THE FIRST SWEEP
(EINSATZGRUPPEN)
Other than the Telechan Memorial Book I have found no references to Telechan and the tragic events that occurred there during World War II. The path of Nazi destruction is well documented and the town of Telechan sat along the pathway.
The German invasion of the USSR known as Operation Barbarossa began June 22, 1941. Within a week Minsk fell to Germans forces that were greeted with bread and salt by the residents whose ancestors had welcomed conquerors many times before. Operation Barbarossa marked a new policy towards the Jews—‘systematic destruction of entire Jewish communities.’ [1] ‘..no town, no village, no hamlet was spared the search for Jews to be driven out of their houses, stripped, driven with guns and whips to the pits and shot.’ [2]
As the German armies moved eastward they were followed by designated SS detachments known as Einsatzgruppen (task forces). “The Einsatzgruppen were special mobile formations charged with carrying out liquidations of communist officials, partisans, saboteurs, and Jews on the eastern front.”[3] They were responsible for the deaths of two million of the six million Jews killed.
Einsatzgruppen B, one of four such groups, followed the tanks of the Panzer units through Belarus. The Einsatzgruppen would then split up into smaller mobile killing squads known as Einsatzkommardos who had developed standard killing routines. Their job was to methodically exterminate Jews. They were very good at their work.

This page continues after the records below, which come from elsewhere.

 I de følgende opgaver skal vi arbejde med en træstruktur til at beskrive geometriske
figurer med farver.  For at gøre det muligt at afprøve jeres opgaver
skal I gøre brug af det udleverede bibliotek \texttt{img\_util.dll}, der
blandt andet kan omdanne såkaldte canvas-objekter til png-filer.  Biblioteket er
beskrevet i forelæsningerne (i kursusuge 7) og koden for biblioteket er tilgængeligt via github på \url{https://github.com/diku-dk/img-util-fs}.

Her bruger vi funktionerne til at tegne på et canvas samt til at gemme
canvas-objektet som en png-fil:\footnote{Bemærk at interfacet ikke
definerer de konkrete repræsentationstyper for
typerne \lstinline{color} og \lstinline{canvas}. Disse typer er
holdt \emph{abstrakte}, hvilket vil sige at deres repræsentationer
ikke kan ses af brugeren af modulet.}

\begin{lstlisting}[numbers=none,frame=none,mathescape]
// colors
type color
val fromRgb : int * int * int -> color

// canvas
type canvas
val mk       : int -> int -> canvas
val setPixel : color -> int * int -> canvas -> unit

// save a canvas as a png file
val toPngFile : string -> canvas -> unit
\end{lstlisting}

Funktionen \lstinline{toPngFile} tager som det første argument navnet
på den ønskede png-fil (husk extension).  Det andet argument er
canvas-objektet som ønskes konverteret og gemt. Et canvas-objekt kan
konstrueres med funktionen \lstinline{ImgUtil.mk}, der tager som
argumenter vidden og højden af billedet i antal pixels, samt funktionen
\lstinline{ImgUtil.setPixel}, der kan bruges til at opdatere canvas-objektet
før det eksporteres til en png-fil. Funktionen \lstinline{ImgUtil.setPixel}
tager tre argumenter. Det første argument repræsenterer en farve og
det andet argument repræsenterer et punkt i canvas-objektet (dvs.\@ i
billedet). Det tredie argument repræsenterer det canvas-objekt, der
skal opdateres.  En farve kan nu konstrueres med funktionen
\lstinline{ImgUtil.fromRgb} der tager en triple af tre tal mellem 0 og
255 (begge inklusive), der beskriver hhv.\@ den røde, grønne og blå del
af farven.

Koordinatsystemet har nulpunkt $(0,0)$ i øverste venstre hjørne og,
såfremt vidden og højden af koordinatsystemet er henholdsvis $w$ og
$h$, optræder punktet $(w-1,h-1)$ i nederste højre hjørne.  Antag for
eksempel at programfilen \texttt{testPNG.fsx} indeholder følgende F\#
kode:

"Jews were rounded up, shot on the spot, and dumped into common graves. Extermination squads spread over the country, inciting the native masses to initiate pogroms and ‘spontaneous massacres.' Jews were forced to assemble their brethren. They were then herded into trucks and freight cars, taken outside the town to some ravine or ditch, stripped of valuables and even clothing, and then-men, women, and children-shot. The countryside became one immense graveyard, the ground drenched with the blood of innumerable anonymous corpses.[4]
The killing was continuous, non-stop. This 1941 action became known as "the first sweep," and sweep it did.
"The geographic distribution of Soviet Jewry determined to a large extent the basic strategy of the mobile killing units. To reach as many cities as fast as possible, the Einsatzgruppen moved closely on the heels of the advancing armies, trapping the large Jewish population centers before the victims had a chance to discover their fate."
"With every day of the German advance into Russia, tens of thousands of Jews found themselves trapped behind the German lines. So rapid was the advance that no one could outrun it."[5]
"As the Einsatzkimmando units advanced, several hundred Jewish communities, mostly those in villages and small towns, were destroyed completely."[6]
Telechan was just one of those places.